SampleProfile pass needs to be performed after InstructionCombiningPass, which helps eliminate un-inlinable function calls.

Diff Detail

Event Timeline

danielcdh updated this revision to Diff 49426.Feb 29 2016, 2:42 PM
danielcdh retitled this revision from to Perform InstructioinCombiningPass before SampleProfile pass..
danielcdh updated this object.
danielcdh added reviewers: davidxl, dnovillo.
danielcdh added a subscriber: llvm-commits.
dnovillo edited edge metadata.Mar 1 2016, 6:17 AM

Could you give me a bit more context? A C/C++ motivating example would be great. I think I follow what the intent is, but I'd like to make sure and leave it documented in the commit log.

Thanks.

test/Transforms/SampleProfile/cov-zero-samples.ll
3

Why did the discriminators change here? Was this because of instcombine? What did it do?

test/Transforms/SampleProfile/inline-coverage.ll
19

Likewise here. Why did the discriminators change?

Could you give me a bit more context? A C/C++ motivating example would be great. I think I follow what the intent is, but I'd like to make sure and leave it documented in the commit log.

Thanks.

This is observed from compiling clang (FoldingSet) itself. The function is llvm::FoldingSetNodeID::~FoldingSetNodeID()

opt -S FoldingSet.bc |grep "call.*bit"

call void bitcast (void (%"class.llvm::SmallVectorImpl"*)* @_ZN4llvm15SmallVectorImplIjED2Ev to void (%"class.llvm::SmallVector"*)*)(%"class.llvm::SmallVector"* %3) #7, !dbg !4175

I just spent ~2 hours to generate a small C++ file to produce this "call with bitcast" pattern, but whatever I tried, front end will not give me exactly the same pattern. Shall I just keep the record in the commit log about how to reproduce with FoldingSet.bc?

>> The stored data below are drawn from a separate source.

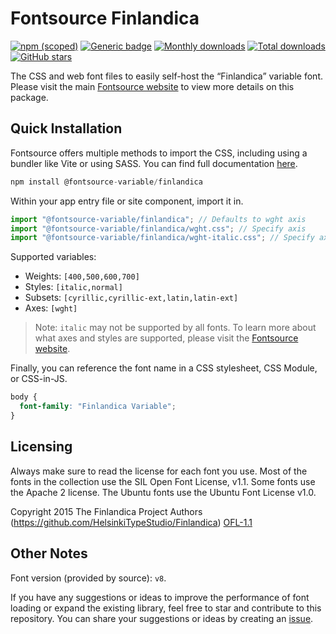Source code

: # Fontsource Finlandica

[![npm (scoped)](https://img.shields.io/npm/v/@fontsource-variable/finlandica?color=brightgreen)](https://www.npmjs.com/package/@fontsource-variable/finlandica) [![Generic badge](https://img.shields.io/badge/fontsource-passing-brightgreen)](https://github.com/fontsource/fontsource) [![Monthly downloads](https://badgen.net/npm/dm/@fontsource-variable/finlandica)](https://github.com/fontsource/fontsource) [![Total downloads](https://badgen.net/npm/dt/@fontsource-variable/finlandica)](https://github.com/fontsource/fontsource) [![GitHub stars](https://img.shields.io/github/stars/fontsource/fontsource.svg?style=social&label=Star)](https://github.com/fontsource/fontsource/stargazers)

The CSS and web font files to easily self-host the “Finlandica” variable font. Please visit the main [Fontsource website](https://fontsource.org/fonts/finlandica) to view more details on this package.

## Quick Installation

Fontsource offers multiple methods to import the CSS, including using a bundler like Vite or using SASS. You can find full documentation [here](https://fontsource.org/docs/getting-started/introduction).

```javascript
npm install @fontsource-variable/finlandica
```

Within your app entry file or site component, import it in.

```javascript
import "@fontsource-variable/finlandica"; // Defaults to wght axis
import "@fontsource-variable/finlandica/wght.css"; // Specify axis
import "@fontsource-variable/finlandica/wght-italic.css"; // Specify axis and style
```

Supported variables:
- Weights: `[400,500,600,700]`
- Styles: `[italic,normal]`
- Subsets: `[cyrillic,cyrillic-ext,latin,latin-ext]`
- Axes: `[wght]`

> Note: `italic` may not be supported by all fonts. To learn more about what axes and styles are supported, please visit the [Fontsource website](https://fontsource.org/fonts/finlandica).

Finally, you can reference the font name in a CSS stylesheet, CSS Module, or CSS-in-JS.

```css
body {
  font-family: "Finlandica Variable";
}
```

## Licensing
Always make sure to read the license for each font you use. Most of the fonts in the collection use the SIL Open Font License, v1.1. Some fonts use the Apache 2 license. The Ubuntu fonts use the Ubuntu Font License v1.0.

Copyright 2015 The Finlandica Project Authors (https://github.com/HelsinkiTypeStudio/Finlandica)
[OFL-1.1](https://openfontlicense.org)

## Other Notes
Font version (provided by source): `v8`.

If you have any suggestions or ideas to improve the performance of font loading or expand the existing library, feel free to star and contribute to this repository. You can share your suggestions or ideas by creating an [issue](https://github.com/fontsource/fontsource/issues).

test/Transforms/SampleProfile/cov-zero-samples.ll
3

This is not changing discriminator but column number.
inst-combine optimized the code to combine some instructions together and used the LOC of one instruction as the new instruction's LOC.

test/Transforms/SampleProfile/inline-coverage.ll
19

Same as above.

With the patch, the AutoFDO compile time for the entire clang increased from 190min to 192min (user time), the it's ~1% increase

dnovillo accepted this revision.Mar 1 2016, 2:36 PM
dnovillo edited edge metadata.
This revision is now accepted and ready to land.Mar 1 2016, 2:36 PM
danielcdh closed this revision.Mar 1 2016, 2:57 PM